From the listing below, retype exactly the line holding "### check docker volumes", the line holding "### remove all stopped containers", and the lines between them; skip everything else.

--- Provided information Enclosed Below ---

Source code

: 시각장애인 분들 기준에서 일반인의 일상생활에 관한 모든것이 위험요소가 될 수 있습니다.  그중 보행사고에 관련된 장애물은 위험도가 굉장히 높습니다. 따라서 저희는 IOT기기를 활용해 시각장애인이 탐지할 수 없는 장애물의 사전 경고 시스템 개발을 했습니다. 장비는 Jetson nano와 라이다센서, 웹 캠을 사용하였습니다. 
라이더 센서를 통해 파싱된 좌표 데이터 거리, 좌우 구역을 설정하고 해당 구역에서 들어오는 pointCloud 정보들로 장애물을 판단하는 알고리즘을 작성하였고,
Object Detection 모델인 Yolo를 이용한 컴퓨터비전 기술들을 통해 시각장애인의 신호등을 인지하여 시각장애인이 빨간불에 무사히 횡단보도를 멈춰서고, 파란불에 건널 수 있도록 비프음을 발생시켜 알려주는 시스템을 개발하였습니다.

--- End of Enclosed Provided information ---
--- Provided information Enclosed Below ---

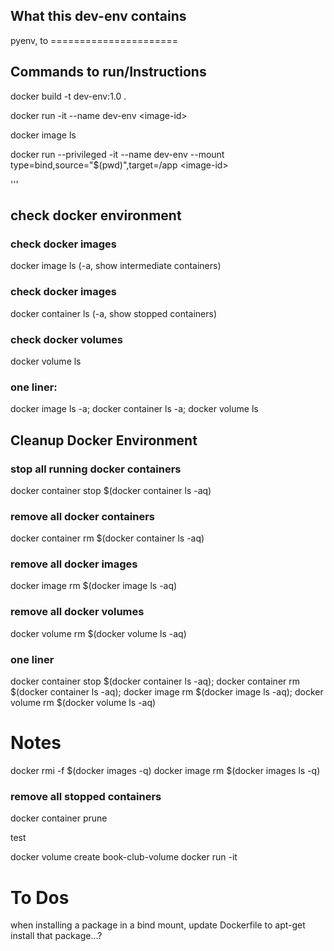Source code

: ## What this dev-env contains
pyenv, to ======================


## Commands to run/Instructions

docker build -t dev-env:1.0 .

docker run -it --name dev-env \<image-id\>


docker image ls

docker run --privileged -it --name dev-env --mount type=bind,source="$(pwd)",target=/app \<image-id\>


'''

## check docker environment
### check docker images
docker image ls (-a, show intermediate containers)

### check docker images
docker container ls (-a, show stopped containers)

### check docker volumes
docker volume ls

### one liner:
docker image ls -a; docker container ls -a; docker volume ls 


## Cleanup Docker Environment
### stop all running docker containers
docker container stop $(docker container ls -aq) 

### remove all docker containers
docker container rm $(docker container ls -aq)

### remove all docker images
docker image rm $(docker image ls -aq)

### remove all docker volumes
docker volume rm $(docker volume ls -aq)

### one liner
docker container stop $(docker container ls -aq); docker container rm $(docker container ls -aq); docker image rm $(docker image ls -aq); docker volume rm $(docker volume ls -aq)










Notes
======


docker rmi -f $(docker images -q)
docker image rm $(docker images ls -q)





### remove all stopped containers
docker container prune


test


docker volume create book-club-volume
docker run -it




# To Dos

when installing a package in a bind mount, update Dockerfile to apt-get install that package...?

--- End of Enclosed Provided information ---

_Worked solution_
### check docker volumes
docker volume ls

### one liner:
docker image ls -a; docker container ls -a; docker volume ls 


## Cleanup Docker Environment
### stop all running docker containers
docker container stop $(docker container ls -aq) 

### remove all docker containers
docker container rm $(docker container ls -aq)

### remove all docker images
docker image rm $(docker image ls -aq)

### remove all docker volumes
docker volume rm $(docker volume ls -aq)

### one liner
docker container stop $(docker container ls -aq); docker container rm $(docker container ls -aq); docker image rm $(docker image ls -aq); docker volume rm $(docker volume ls -aq)










Notes
======


docker rmi -f $(docker images -q)
docker image rm $(docker images ls -q)





### remove all stopped containers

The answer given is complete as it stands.